Data for review section start
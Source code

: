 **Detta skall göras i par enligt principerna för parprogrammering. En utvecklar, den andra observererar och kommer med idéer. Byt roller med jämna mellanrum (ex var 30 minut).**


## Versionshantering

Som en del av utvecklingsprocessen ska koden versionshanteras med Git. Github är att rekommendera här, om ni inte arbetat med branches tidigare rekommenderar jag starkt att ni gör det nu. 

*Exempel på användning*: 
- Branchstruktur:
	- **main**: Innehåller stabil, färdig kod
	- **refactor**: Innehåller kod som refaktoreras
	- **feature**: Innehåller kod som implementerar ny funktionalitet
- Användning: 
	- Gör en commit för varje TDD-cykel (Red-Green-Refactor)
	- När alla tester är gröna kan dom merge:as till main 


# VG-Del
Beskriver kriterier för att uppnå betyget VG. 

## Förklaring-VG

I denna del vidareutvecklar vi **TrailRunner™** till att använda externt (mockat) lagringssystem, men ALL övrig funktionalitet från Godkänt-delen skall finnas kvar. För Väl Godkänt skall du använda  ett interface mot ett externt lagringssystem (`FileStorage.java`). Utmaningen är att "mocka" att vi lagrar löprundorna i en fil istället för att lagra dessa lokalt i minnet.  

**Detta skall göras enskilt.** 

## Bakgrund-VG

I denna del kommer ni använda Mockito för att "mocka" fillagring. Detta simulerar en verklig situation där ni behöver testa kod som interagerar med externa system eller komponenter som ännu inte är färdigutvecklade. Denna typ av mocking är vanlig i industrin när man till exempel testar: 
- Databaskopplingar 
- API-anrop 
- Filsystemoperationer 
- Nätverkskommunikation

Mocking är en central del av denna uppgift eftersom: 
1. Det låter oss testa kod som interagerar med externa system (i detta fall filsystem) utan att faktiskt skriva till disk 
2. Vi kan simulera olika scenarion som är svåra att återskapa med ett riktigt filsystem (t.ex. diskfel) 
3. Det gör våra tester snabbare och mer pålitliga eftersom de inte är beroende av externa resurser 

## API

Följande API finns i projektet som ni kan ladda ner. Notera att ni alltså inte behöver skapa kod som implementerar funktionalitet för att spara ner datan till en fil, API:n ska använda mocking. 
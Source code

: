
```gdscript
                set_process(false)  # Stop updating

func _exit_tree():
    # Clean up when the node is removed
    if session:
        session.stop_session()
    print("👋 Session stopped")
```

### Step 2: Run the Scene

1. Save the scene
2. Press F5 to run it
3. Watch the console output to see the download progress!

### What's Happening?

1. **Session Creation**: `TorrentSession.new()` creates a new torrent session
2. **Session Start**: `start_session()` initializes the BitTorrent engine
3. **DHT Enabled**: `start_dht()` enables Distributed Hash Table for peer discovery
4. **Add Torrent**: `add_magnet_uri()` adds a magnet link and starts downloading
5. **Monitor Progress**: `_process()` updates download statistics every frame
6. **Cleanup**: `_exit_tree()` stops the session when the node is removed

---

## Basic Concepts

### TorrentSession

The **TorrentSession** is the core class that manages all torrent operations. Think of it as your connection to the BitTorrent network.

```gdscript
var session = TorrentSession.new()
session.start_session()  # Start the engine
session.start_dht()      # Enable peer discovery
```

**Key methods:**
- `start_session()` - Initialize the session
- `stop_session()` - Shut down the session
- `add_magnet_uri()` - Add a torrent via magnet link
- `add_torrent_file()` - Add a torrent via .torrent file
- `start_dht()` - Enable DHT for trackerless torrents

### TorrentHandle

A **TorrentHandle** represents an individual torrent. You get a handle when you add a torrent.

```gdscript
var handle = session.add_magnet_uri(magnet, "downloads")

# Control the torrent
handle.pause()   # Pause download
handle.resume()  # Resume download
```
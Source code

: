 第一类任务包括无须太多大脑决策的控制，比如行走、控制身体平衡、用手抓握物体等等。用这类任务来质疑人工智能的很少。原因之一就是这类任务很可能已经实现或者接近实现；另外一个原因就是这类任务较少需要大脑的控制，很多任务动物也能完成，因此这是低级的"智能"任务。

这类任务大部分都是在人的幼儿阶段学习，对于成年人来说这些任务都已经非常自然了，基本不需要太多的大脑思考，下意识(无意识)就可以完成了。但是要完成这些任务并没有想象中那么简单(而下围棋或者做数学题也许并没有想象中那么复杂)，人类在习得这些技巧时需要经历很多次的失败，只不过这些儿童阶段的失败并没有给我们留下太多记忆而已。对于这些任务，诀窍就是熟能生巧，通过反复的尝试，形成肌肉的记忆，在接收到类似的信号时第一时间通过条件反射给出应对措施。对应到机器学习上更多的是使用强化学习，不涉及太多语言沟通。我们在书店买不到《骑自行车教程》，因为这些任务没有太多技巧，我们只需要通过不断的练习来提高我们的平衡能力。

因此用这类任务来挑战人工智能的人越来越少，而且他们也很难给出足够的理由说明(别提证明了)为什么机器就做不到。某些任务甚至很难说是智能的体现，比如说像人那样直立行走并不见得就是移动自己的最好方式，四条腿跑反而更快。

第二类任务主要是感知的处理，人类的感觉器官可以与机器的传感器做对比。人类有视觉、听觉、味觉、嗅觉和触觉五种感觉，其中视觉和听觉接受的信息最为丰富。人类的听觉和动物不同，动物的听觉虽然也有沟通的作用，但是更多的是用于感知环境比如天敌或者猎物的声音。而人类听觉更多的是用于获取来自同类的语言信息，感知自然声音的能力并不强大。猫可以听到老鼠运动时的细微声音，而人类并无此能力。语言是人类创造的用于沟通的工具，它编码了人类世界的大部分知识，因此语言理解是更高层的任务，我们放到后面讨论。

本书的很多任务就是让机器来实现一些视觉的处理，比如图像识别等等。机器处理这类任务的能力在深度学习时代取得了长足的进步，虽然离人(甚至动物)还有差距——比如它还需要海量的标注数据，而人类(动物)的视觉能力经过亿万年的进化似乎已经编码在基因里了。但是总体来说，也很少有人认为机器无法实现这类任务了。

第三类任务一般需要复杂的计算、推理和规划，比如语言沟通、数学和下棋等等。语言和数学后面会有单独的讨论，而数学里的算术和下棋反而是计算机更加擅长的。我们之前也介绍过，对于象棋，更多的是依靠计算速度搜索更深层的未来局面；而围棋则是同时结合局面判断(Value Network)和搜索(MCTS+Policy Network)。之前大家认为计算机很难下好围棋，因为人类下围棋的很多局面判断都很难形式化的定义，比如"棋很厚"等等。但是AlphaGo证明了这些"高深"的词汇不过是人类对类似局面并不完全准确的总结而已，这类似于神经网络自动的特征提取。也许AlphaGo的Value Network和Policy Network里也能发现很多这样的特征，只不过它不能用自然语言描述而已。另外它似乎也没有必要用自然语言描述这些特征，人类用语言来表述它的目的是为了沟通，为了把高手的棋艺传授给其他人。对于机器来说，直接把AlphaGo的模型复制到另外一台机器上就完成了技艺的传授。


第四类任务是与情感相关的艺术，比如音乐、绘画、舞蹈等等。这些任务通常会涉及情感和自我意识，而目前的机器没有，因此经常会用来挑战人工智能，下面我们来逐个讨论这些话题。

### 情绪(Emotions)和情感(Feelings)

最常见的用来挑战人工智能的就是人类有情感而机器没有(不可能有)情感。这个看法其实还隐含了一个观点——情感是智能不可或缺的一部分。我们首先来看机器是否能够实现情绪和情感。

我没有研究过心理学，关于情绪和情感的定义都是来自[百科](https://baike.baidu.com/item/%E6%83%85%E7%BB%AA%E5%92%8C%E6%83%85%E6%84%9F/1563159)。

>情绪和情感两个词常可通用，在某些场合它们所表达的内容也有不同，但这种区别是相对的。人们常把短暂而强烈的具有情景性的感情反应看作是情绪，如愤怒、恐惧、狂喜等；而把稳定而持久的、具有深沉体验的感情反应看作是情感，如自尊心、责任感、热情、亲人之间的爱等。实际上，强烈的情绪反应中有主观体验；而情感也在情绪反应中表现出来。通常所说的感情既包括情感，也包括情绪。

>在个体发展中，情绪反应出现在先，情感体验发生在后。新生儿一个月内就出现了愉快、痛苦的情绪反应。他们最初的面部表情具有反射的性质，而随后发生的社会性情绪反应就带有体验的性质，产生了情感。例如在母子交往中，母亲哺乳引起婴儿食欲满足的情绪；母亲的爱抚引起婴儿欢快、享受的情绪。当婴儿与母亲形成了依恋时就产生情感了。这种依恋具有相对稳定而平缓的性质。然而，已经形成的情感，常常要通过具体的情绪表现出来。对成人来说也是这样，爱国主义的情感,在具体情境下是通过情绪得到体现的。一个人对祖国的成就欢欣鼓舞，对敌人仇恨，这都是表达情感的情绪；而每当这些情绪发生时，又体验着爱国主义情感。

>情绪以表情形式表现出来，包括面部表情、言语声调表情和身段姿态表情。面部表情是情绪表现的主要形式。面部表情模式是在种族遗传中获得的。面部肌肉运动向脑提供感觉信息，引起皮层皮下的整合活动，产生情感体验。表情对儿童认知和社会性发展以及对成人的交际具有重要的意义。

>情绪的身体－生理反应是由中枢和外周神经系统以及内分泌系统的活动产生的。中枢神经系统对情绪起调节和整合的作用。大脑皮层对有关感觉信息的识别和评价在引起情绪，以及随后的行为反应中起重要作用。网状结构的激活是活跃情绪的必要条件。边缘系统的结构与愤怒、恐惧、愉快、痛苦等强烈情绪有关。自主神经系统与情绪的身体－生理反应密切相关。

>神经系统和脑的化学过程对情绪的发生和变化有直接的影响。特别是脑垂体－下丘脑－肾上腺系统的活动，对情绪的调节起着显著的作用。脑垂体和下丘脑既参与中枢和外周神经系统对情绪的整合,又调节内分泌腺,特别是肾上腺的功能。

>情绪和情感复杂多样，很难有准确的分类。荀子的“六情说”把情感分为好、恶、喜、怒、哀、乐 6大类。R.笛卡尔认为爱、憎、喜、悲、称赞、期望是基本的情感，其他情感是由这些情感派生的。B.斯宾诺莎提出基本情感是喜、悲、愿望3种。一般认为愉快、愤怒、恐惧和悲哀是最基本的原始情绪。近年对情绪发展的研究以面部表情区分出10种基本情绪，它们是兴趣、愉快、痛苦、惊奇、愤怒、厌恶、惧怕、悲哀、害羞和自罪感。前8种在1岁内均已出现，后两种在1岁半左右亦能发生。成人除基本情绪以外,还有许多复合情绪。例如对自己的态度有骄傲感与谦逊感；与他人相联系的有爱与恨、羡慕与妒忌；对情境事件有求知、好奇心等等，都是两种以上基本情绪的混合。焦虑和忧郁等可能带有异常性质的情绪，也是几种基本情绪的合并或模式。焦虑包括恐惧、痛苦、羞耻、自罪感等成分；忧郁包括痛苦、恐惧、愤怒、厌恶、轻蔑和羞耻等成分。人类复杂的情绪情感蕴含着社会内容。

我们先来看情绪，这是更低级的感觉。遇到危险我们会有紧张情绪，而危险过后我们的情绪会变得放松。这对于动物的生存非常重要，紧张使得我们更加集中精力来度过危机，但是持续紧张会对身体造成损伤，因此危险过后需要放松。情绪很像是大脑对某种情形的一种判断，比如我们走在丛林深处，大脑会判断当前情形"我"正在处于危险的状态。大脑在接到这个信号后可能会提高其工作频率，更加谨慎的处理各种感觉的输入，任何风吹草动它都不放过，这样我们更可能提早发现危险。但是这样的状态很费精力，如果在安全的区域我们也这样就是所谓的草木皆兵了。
Data for review section end
Required action:
Beginning at the line above with "1. Save the scene" and finishing at the line with "new torrent session", return each line exactly and return nothing else.

Result for this exercise:
1. Save the scene
2. Press F5 to run it
3. Watch the console output to see the download progress!

### What's Happening?

1. **Session Creation**: `TorrentSession.new()` creates a new torrent session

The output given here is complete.